WHAT THE TASK ASKS: Show every line of the data that contains the string "some".

SUPPLIED ENTRIES:
- Opening Delimiter -

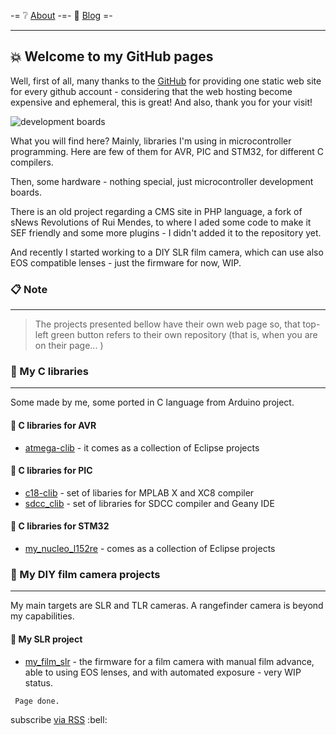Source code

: -=  :grey_question: [About](about.md) -=-  :book: [Blog](news.md) =-
<hr />

## :boom: Welcome to my GitHub pages 

Well, first of all, many thanks to the [GitHub](https://pages.github.com/) for providing one static web site for every github account - considering that the web hosting become expensive and ephemeral, this is great! And also, thank you for your visit!

![development boards](https://lh3.googleusercontent.com/oRJhmU4xeCv52sprD0yClxUTLKVL-X-XfNmrKujq-JKhwCIb3Z8AvngW8RR2pE3grhj8q16HCyg5L_sZ6rRhZ7CvfE-72XWGpxhqiUl08DAZOQCR0-QcN2GOAG0zYxK7QPF-B-qAKS7sdtIjF8eKs5XcNNPJ1AO4mzV4_8ygP0P8ZIIic4DK0EduNPqBxsaU-dhbQrZGe-xus4KpvT1KBn3X0Cf8HGLVkZCdyMZiTMS2m4Zu6dEkuP7hF1zzRUFRjhcvGLEqJh7lVI8h_S19D_UvtJDbgcmMI3sX4AHCj4g0ClaJnwhatR3EpMWB6sI-iWLo9BLPDL5jOgXG8ZBzdAdbRnLBn76Hym1UGvxmFLv2TiehBbIXUAFrOmESKvzmcvRpA2SbfRNq7kvoyVsHBYlo5etlixpZwszK4jH_Opc7eUsGO_7hw7BB7A4A_y37XCl2IpWuaxxBuEDMtNt5Sk5AXNwlXXyW4c5nuO3w-_QG6IP34ZekLL-j8Nbrj2rSzMlkW_oPpMldqzOu2uD3EO04iD_BhxKF5aOHq95aua7nocpMHmzrveZEaZlyLndNOM4roscuZ6NkIMp76QY-yKIPiBV4DIwb-Eym81C41YVflxh4SXAU=w1436-h958-no)

What you will find here? Mainly, libraries I'm using in microcontroller programming. Here are few of them for AVR, PIC and STM32, for different C compilers. 

Then, some hardware - nothing special, just microcontroller development boards. 

There is an old project regarding a CMS site in PHP language, a fork of sNews Revolutions of Rui Mendes, to where I aded some code to make it SEF friendly and some more plugins - I didn't added it to the repository yet.

And recently I started working to a DIY SLR film camera, which can use also EOS compatible lenses - just the firmware for now, WIP.

### :clipboard: Note
<hr />

>
> The projects presented bellow have their own web page so, that top-left green button refers to their own repository (that is, when you are on their page... )
>

### :open_file_folder: My C libraries
<hr />

Some made by me, some ported in C language from Arduino project.

#### :paperclip: C libraries for AVR

* [atmega-clib](http://funlw65.github.io/atmega-clib) - it comes as a collection of Eclipse projects

#### :paperclip: C libraries for PIC

* [c18-clib](http://funlw65.github.io/c18-clib/) - set of libaries for MPLAB X and XC8 compiler
* [sdcc_clib](http://funlw65.github.io/sdcc_clib/) - set of libraries for SDCC compiler and Geany IDE

#### :paperclip: C libraries for STM32

* [my_nucleo_l152re](https://funlw65.github.io/my_nucleo_l152re/) - comes as a collection of Eclipse projects

### :open_file_folder: My DIY film camera projects
<hr />

My main targets are SLR and TLR cameras. A rangefinder camera is beyond my capabilities.

#### :paperclip: My SLR project

* [my_film_slr](https://funlw65.github.io/my_film_slr/) - the firmware for a film camera with manual film advance, able to using EOS lenses, and with automated exposure - very WIP status.

```
 Page done.
```
<p class="rss-subscribe">subscribe <a href="{{ "/feed.xml" | prepend: site.baseurl }}">via RSS</a>  :bell: </p>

- Closing Delimiter -

ANSWER FOR THE TASK:
Then, some hardware - nothing special, just microcontroller development boards. 
There is an old project regarding a CMS site in PHP language, a fork of sNews Revolutions of Rui Mendes, to where I aded some code to make it SEF friendly and some more plugins - I didn't added it to the repository yet.
Some made by me, some ported in C language from Arduino project.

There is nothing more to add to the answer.